◆ **ASSIGNMENT**: Taking the line with "This is a search" as the first and the line with "of each day" as the last, set down the lines below exactly, pictures excluded.

Records from a dataset
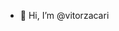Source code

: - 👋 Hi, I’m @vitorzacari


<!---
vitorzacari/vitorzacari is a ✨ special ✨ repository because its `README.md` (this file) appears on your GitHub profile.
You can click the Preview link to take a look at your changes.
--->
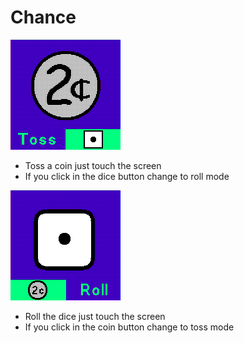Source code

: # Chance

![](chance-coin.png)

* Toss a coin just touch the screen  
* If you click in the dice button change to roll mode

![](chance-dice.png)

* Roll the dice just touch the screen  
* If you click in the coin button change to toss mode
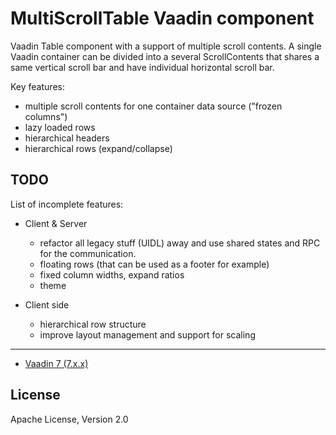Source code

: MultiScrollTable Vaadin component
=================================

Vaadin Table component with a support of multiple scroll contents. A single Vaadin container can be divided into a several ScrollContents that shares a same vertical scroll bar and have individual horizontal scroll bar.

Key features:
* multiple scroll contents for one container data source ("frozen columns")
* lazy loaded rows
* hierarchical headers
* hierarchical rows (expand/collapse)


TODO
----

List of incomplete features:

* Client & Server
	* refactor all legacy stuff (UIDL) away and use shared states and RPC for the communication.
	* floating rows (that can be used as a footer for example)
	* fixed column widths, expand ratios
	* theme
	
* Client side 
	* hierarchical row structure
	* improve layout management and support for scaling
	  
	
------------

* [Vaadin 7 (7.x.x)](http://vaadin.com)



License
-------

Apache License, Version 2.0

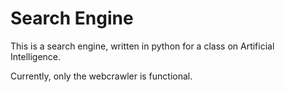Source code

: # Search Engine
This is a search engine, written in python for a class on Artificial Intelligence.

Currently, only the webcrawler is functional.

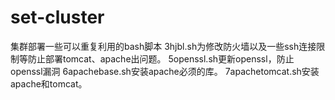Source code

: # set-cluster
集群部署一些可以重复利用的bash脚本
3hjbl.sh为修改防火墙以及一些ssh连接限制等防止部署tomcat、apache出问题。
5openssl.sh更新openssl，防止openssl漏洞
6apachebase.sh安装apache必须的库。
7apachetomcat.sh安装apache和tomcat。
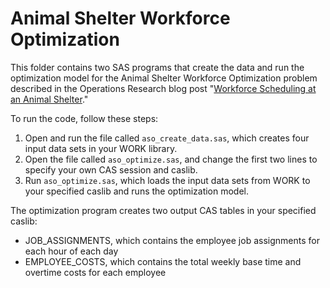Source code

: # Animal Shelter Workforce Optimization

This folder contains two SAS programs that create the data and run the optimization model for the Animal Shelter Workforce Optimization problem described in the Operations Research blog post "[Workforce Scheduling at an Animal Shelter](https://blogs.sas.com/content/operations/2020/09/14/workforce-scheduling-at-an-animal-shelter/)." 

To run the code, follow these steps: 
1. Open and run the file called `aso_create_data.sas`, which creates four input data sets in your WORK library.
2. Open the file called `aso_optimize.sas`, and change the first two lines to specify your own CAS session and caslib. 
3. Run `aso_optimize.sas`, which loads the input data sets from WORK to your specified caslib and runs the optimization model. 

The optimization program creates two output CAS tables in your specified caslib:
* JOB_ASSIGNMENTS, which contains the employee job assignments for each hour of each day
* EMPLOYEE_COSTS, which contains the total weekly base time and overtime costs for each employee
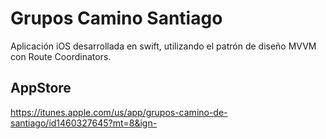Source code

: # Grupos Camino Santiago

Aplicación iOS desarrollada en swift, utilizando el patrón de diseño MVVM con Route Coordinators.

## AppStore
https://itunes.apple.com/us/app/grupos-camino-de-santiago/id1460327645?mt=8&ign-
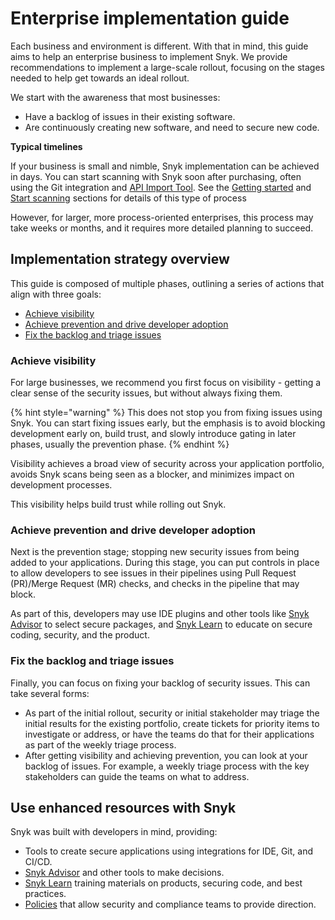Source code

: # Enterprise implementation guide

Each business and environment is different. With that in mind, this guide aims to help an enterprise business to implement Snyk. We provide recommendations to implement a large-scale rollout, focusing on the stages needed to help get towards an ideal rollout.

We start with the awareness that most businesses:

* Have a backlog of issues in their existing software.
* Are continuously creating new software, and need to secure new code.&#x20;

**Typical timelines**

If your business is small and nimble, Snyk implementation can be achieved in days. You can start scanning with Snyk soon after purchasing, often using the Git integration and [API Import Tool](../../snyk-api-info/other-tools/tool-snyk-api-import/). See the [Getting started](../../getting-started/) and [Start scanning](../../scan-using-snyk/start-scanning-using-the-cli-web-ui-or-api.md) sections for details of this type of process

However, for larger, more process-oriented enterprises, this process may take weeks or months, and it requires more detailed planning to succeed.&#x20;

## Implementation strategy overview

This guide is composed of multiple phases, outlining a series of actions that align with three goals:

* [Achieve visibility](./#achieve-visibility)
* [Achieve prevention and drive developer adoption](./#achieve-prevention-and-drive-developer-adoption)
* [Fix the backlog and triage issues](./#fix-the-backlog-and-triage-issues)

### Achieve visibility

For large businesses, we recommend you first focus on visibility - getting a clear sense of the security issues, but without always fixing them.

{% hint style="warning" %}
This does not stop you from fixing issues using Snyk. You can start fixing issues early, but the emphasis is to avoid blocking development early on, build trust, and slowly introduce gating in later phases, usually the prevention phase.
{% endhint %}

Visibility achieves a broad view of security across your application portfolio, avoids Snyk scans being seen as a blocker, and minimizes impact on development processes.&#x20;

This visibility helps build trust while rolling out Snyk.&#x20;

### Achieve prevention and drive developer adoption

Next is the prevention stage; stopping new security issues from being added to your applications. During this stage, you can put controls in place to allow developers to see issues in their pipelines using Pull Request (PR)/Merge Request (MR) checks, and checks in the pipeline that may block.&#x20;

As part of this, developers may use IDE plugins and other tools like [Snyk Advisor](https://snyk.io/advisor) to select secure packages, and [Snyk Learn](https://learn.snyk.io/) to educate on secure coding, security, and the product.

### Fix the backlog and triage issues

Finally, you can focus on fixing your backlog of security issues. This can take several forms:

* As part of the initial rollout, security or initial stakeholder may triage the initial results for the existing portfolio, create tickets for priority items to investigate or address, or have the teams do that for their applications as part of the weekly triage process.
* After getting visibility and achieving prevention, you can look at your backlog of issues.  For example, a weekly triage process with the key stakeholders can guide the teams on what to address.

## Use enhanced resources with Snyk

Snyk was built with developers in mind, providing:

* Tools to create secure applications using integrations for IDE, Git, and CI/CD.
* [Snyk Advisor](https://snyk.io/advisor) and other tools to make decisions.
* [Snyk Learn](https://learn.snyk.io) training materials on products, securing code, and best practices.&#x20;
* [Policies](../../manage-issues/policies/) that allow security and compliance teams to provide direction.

◆ **RESPONSE BELOW**:
This is a search engine, written in python for a class on Artificial Intelligence.

Currently, only the webcrawler is functional.

Source code

: # set-cluster
集群部署一些可以重复利用的bash脚本
3hjbl.sh为修改防火墙以及一些ssh连接限制等防止部署tomcat、apache出问题。
5openssl.sh更新openssl，防止openssl漏洞
6apachebase.sh安装apache必须的库。
7apachetomcat.sh安装apache和tomcat。
Source code

: # Animal Shelter Workforce Optimization

This folder contains two SAS programs that create the data and run the optimization model for the Animal Shelter Workforce Optimization problem described in the Operations Research blog post "[Workforce Scheduling at an Animal Shelter](https://blogs.sas.com/content/operations/2020/09/14/workforce-scheduling-at-an-animal-shelter/)." 

To run the code, follow these steps: 
1. Open and run the file called `aso_create_data.sas`, which creates four input data sets in your WORK library.
2. Open the file called `aso_optimize.sas`, and change the first two lines to specify your own CAS session and caslib. 
3. Run `aso_optimize.sas`, which loads the input data sets from WORK to your specified caslib and runs the optimization model. 

The optimization program creates two output CAS tables in your specified caslib:
* JOB_ASSIGNMENTS, which contains the employee job assignments for each hour of each day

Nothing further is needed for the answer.